Comment aborder le sujet du suicide avec un adolescent ?

Selon l’OMS, le suicide est l’une des principales causes de mortalité chez les jeunes de 15 à 19 ans dans le monde. Elle rime avec des souffrances silencieuses, des appels à l’aide étouffés, voire un entourage démuni face à la détresse. En tant que parent, aborder ce sujet avec les jeunes enfants permet de créer un espace de dialogue où ils pourront exprimer leurs idées noires sans craindre d’être jugés, incompris ou punis. Découvrez comment aborder ce sujet avec bienveillance, intelligence et efficacité.

Choisissez le bon moment et le bon cadre


Le moment et l’environnement sont des facteurs qui peuvent influencer la qualité de la discussion. Idéalement, les moments de tension ou les situations de stress sont proscrits. Évitez également les cadres trop formels. C’est l’une des solutions préconisées par la prévention avec Assurance Prévention.

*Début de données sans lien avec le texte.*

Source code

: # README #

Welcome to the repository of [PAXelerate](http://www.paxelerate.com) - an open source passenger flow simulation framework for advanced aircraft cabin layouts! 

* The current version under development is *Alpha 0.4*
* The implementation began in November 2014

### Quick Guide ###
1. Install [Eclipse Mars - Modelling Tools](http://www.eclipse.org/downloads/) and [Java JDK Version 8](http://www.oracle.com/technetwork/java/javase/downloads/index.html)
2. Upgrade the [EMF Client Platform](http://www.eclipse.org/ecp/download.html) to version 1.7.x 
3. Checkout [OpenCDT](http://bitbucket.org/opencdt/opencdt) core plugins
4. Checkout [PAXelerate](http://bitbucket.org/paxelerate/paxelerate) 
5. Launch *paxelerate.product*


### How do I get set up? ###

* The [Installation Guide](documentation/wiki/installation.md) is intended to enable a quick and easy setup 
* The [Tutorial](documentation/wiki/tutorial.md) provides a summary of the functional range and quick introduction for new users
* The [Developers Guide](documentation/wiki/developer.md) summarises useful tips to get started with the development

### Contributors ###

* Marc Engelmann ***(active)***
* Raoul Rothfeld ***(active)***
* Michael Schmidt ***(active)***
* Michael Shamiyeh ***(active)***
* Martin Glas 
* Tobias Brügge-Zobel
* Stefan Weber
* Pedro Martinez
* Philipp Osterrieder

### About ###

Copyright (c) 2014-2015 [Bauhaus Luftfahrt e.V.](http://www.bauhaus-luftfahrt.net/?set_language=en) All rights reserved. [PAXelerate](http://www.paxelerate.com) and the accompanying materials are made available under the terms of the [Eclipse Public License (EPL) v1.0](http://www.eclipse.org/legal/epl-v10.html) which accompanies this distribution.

Optez pour un moment calme dans une ambiance propice à la confidence. Ce peut être lors d’une promenade, d’un trajet en voiture ou d’une soirée à la maison. La conversation doit être le plus naturel possible. Elle ne doit pas prendre l’allure d’un interrogatoire. L’idée n’est pas de forcer la parole, mais d’ouvrir une porte.

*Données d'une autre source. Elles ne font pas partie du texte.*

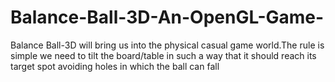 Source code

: Balance-Ball-3D-An-OpenGL-Game-
===============================

Balance Ball-3D  will bring us into the physical casual game world.The rule is simple we need to tilt the board/table in such a way that it should reach its target spot avoiding holes in which the ball can fall
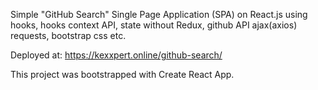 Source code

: Simple "GitHub Search" Single Page Application (SPA) on React.js using hooks, hooks context API, state without Redux, github API ajax(axios) requests, bootstrap css etc.


Deployed at: https://kexxpert.online/github-search/

This project was bootstrapped with Create React App.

Utilisez les bons mots pour créer le dialogue

Un adolescent en souffrance a besoin de sentir qu’il est pris au sérieux, sans que son mal-être ne soit minimisé ni dramatisé. Comme approche, vous pouvez opter pour : « Je voulais te parler d’un sujet important… Est-ce que ça t’arrive de te sentir vraiment mal, au point de ne plus avoir envie de continuer ? ». « Je m’inquiète pour toi. Si un jour, tu ressens quelque chose de trop lourd à porter, sache que tu peux m’en parler sans peur d’être jugé. ». Évitez les phrases comme :

  • « Tu n’as pas de raison d’être déprimé » ;
  • « Tu es jeune, tu verras, ça passera » ;
  • « Tu veux juste attirer l’attention ».

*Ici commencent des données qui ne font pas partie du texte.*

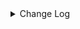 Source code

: <details><summary> Change Log </summary>

| Change | Commit | Version |
| --- | --- | --- |
|[Feature][Connector] Add Apache Cloudberry Support (#8985)|https://github.com/apache/seatunnel/commit/b6f82c1|dev|

</details>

Ces réactions peuvent provoquer le silence et la honte, ce qui pousse généralement les adolescents à se renfermer.

Soyez à l’écoute et encouragez les émotions


Ne pensez pas immédiatement à rassurer, expliquer ou relativiser. L’adolescent a besoin en premier lieu d’être écouté jusqu’au bout. Alors, laissez-le s’exprimer, même si ses mots sont durs à entendre. Montrez-lui que vous êtes là, prêt à l’écouter. Vous pouvez utiliser des silences attentifs, un regard doux ou encore un « je comprends ».

Il faut noter que les ados sont, pour la plupart, confrontés à une pression de performance scolaire, sociale ou familiale. Leur détresse peut venir de la sensation de ne jamais être assez bons, assez aimés ou assez forts. Encouragez-les à exprimer leurs émotions au lieu de les étouffer. Faites-leur savoir qu’il est normal d’être triste, fatigué ou même en colère. Aidez-les à se rendre compte que demander de l’aide n’est pas de la faiblesse, mais plutôt un acte de courage.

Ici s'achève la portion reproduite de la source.